» **Directions**
Nothing should appear in the answer except the lines from the one containing "(X - \E[X~|~Y=y])^2" through the end of the listing, repeated exactly.

----------------------------------------

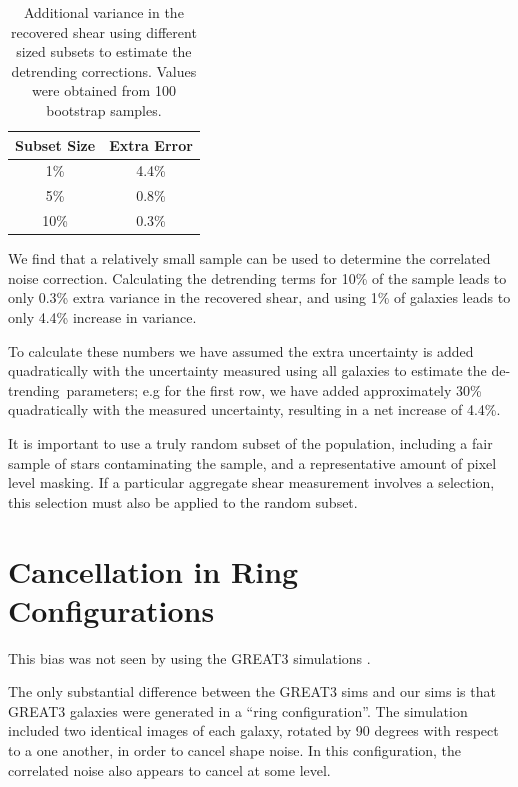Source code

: \documentclass[usegraphicx,usenatbib]{mn2e}
\newcommand{\detrend}{de-trending}
\begin{document}
\begin{table}
    \centering
    \caption{Additional variance in the recovered shear 
        using different sized subsets to
        estimate the detrending corrections.  Values were obtained
        from 100 bootstrap samples. \label{tab:subsets}}
    \begin{tabular}{| c | c |}
        Subset Size & Extra Error \\
        \hline
        1\% & 4.4\% \\
        5\% & 0.8\% \\
        10\% & 0.3\% \\
    \end{tabular}
\end{table}


We find that a relatively small sample can be used to determine the correlated
noise correction.  Calculating the detrending terms for 10\% of the sample
leads to only 0.3\% extra variance in the recovered shear, and using 1\% of
galaxies leads to only 4.4\% increase in variance.

To calculate these numbers we have assumed the extra uncertainty is added
quadratically with the uncertainty measured using all galaxies to estimate the
\detrend\ parameters; e.g for the first row, we have added approximately 30\%
quadratically with the measured uncertainty, resulting in a net increase of
4.4\%.

It is important to use a truly random subset of the population, including a
fair sample of stars contaminating the sample, and a representative amount of
pixel level masking.  If a particular aggregate shear measurement involves a
selection, this selection must also be applied to the random subset.

\section{Cancellation in Ring Configurations}

This bias was not seen by \cite{HuffMcal} using the GREAT3 simulations
\citep{great3}.

The only substantial difference between the GREAT3 sims and our sims is that
GREAT3 galaxies were generated in a ``ring configuration''.  The simulation
included two identical images of each galaxy, rotated by 90 degrees with
respect to a one another, in order to cancel shape noise.  In this configuration,
the correlated noise also appears to cancel at some level.
\end{document}
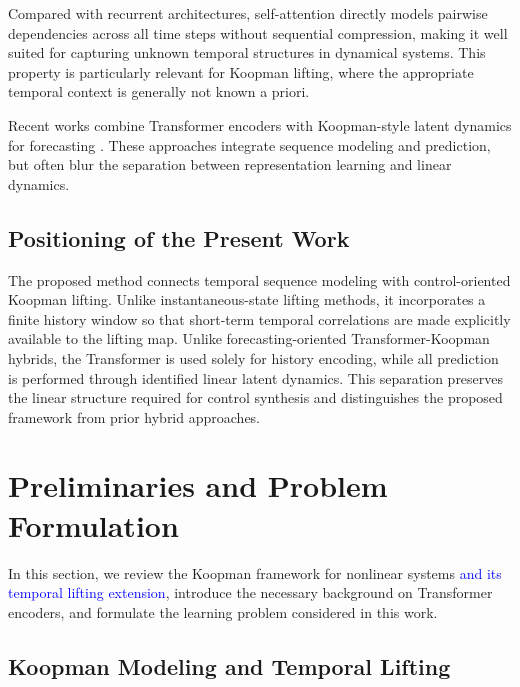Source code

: \documentclass[journal]{IEEEtran}
\begin{document}
Compared with recurrent architectures, self-attention directly models pairwise dependencies across all time steps without sequential compression, making it well suited for capturing unknown temporal structures in dynamical systems. This property is particularly relevant for Koopman lifting, where the appropriate temporal context is generally not known a priori.

Recent works combine Transformer encoders with Koopman-style latent dynamics for forecasting \cite{forootani2026deepkoopformer, forootani2026spectral}. These approaches integrate sequence modeling and prediction, but often blur the separation between representation learning and linear dynamics.

\subsection{Positioning of the Present Work}
\label{subsec:positioning}

The proposed method connects temporal sequence modeling with control-oriented Koopman lifting. Unlike instantaneous-state lifting methods, it incorporates a finite history window so that short-term temporal correlations are made explicitly available to the lifting map. Unlike forecasting-oriented Transformer-Koopman hybrids, the Transformer is used solely for history encoding, while all prediction is performed through identified linear latent dynamics. This separation preserves the linear structure required for control synthesis and distinguishes the proposed framework from prior hybrid approaches.

\section{Preliminaries and Problem Formulation}
\label{sec:preliminaries_and_problem}

In this section, we review the Koopman framework for nonlinear systems \textcolor{blue}{and its temporal lifting extension}, introduce the necessary background on Transformer encoders, and formulate the learning problem considered in this work.

\subsection{Koopman Modeling and Temporal Lifting}
\label{sec:preliminary}
\end{document}
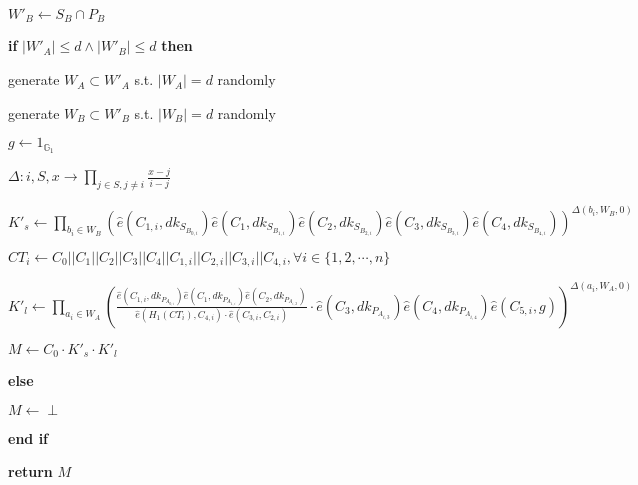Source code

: \documentclass[a4paper]{article}
\begin{document}
$W'_B \gets S_B \cap P_B$

\textbf{if} $|W'_A| \leqslant d \land |W'_B| \leqslant d$ \textbf{then}

	\quad generate $W_A \subset W'_A$ s.t. $|W_A| = d$ randomly

	\quad generate $W_B \subset W'_B$ s.t. $|W_B| = d$ randomly

	\quad$g \gets 1_{\mathbb{G}_1}$

	\quad$\Delta: i, S, x \rightarrow \prod\limits_{j \in S, j \neq i} \frac{x - j}{i - j}$

	\quad$K'_s \gets \prod\limits_{b_i \in W_B} (\hat{e}(C_{1, i}, \textit{dk}_{S_{B_{0, i}}}) \hat{e}(C_1, \textit{dk}_{S_{B_{1, i}}}) \hat{e}(C_2, \textit{dk}_{S_{B_{2, i}}}) \hat{e}(C_3, \textit{dk}_{S_{B_{3, i}}}) \hat{e}(C_4, \textit{dk}_{S_{B_{4, i}}}))^{\Delta(b_i, W_B, 0)}$

	\quad$\textit{CT}_i \gets C_0 || C_1 || C_2 || C_3 || C_4 || C_{1, i} || C_{2, i} || C_{3, i} || C_{4, i}, \forall i \in \{1, 2, \cdots, n\}$

	\quad$K'_l \gets \prod\limits_{a_i \in W_A} \left(\frac{\hat{e}(C_{1, i}, \textit{dk}_{P_{A_{0, i}}}) \hat{e}(C_1, \textit{dk}_{P_{A_{1, i}}}) \hat{e}(C_2, \textit{dk}_{P_{A_{i, 2}}})}{\hat{e}(H_1(\textit{CT}_i), C_{4, i}) \cdot \hat{e}(C_{3, i}, C_{2, i})} \cdot \hat{e}(C_3, \textit{dk}_{P_{A_{i, 3}}}) \hat{e}(C_4, \textit{dk}_{P_{A_{i, 4}}}) \hat{e}(C_{5, i}, g)\right)^{\Delta(a_i, W_A, 0)}$

	\quad$M \gets C_0 \cdot K'_s \cdot K'_l$

\textbf{else}

	\quad$M \gets \perp$

\textbf{end if}

\textbf{return} $M$
\end{document}
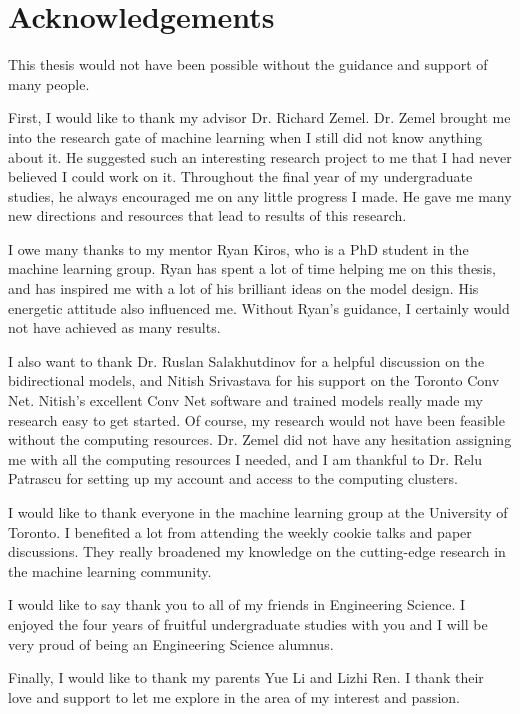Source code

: \chapter*{Acknowledgements}
This thesis would not have been possible without the guidance and support of many people. 

First, I would like to thank my advisor Dr. Richard Zemel. Dr. Zemel brought me into the research gate of machine learning when I still did not know anything about it. He suggested such an interesting research project to me that I had never believed I could work on it. Throughout the final year of my undergraduate studies, he always encouraged me on any little progress I made. He gave me many new directions and resources that lead to results of this research.

I owe many thanks to my mentor Ryan Kiros, who is a PhD student in the machine learning group. Ryan has spent a lot of time helping me on this thesis, and has inspired me with a lot of his brilliant ideas on the model design. His energetic attitude also influenced me. Without Ryan's guidance, I certainly would not have achieved as many results. 

I also want to thank Dr. Ruslan Salakhutdinov for a helpful discussion on the bidirectional models, and Nitish Srivastava for his support on the Toronto Conv Net. Nitish's excellent Conv Net software and trained models really made my research easy to get started.  Of course, my research would not have been feasible without the computing resources. Dr. Zemel did not have any hesitation assigning me with all the computing resources I needed, and I am thankful to Dr. Relu Patrascu for setting up my account and access to the computing clusters. 

I would like to thank everyone in the machine learning group at the University of Toronto. I benefited a lot from attending the weekly cookie talks and paper discussions. They really broadened my knowledge on the cutting-edge research in the machine learning community.

I would like to say thank you to all of my friends in Engineering Science. I enjoyed the four years of fruitful undergraduate studies with you and I will be very proud of being an Engineering Science alumnus.

Finally, I would like to thank my parents Yue Li and Lizhi Ren. I thank their love and support to let me explore in the area of my interest and passion. 
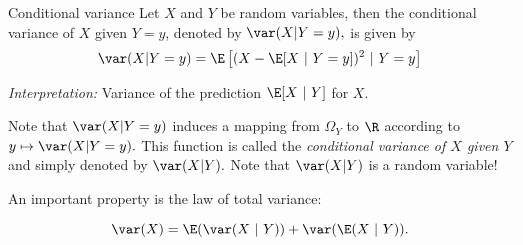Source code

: \documentclass[11pt,compress,t,notes=noshow, xcolor=table]{beamer}
\begin{document}
\begin{frame}[t]{Conditional variance} 
	Let $X$ and $Y$ be random variables, then the conditional variance of $X$ given $Y=y$, denoted by $\var(X|Y=y),$ is given by
	$$	\var(X|Y=y)  = \E \left[ (X - \E[X~|~Y=y])^2  ~|~ Y=y  \right]	$$
	
	\emph{Interpretation:} Variance of the prediction $\E[X~|~Y]$ for $X.$
	\lz
	
	Note that $\var(X|Y=y)$ induces a mapping from $\Omega_Y$ to $\R$ according to $y \mapsto \var(X|Y=y).$
	This function is called the \emph{conditional variance of $X$ given $Y$} and simply denoted by $\var(X|Y).$
	Note that $\var(X|Y)$ is a random variable!
	
	\lz
	
	An important property is the law of total variance:
	
	$$  \var(X) = \E(\var(X~|~Y)) + \var(\E(X~|~Y)).  $$

	
\end{frame}




\endlecture
\end{document}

----------------------------------------

» **Reply**
	$$	\var(X|Y=y)  = \E \left[ (X - \E[X~|~Y=y])^2  ~|~ Y=y  \right]	$$
	
	\emph{Interpretation:} Variance of the prediction $\E[X~|~Y]$ for $X.$
	\lz
	
	Note that $\var(X|Y=y)$ induces a mapping from $\Omega_Y$ to $\R$ according to $y \mapsto \var(X|Y=y).$
	This function is called the \emph{conditional variance of $X$ given $Y$} and simply denoted by $\var(X|Y).$
	Note that $\var(X|Y)$ is a random variable!
	
	\lz
	
	An important property is the law of total variance:
	
	$$  \var(X) = \E(\var(X~|~Y)) + \var(\E(X~|~Y)).  $$

	
\end{frame}




\endlecture
\end{document}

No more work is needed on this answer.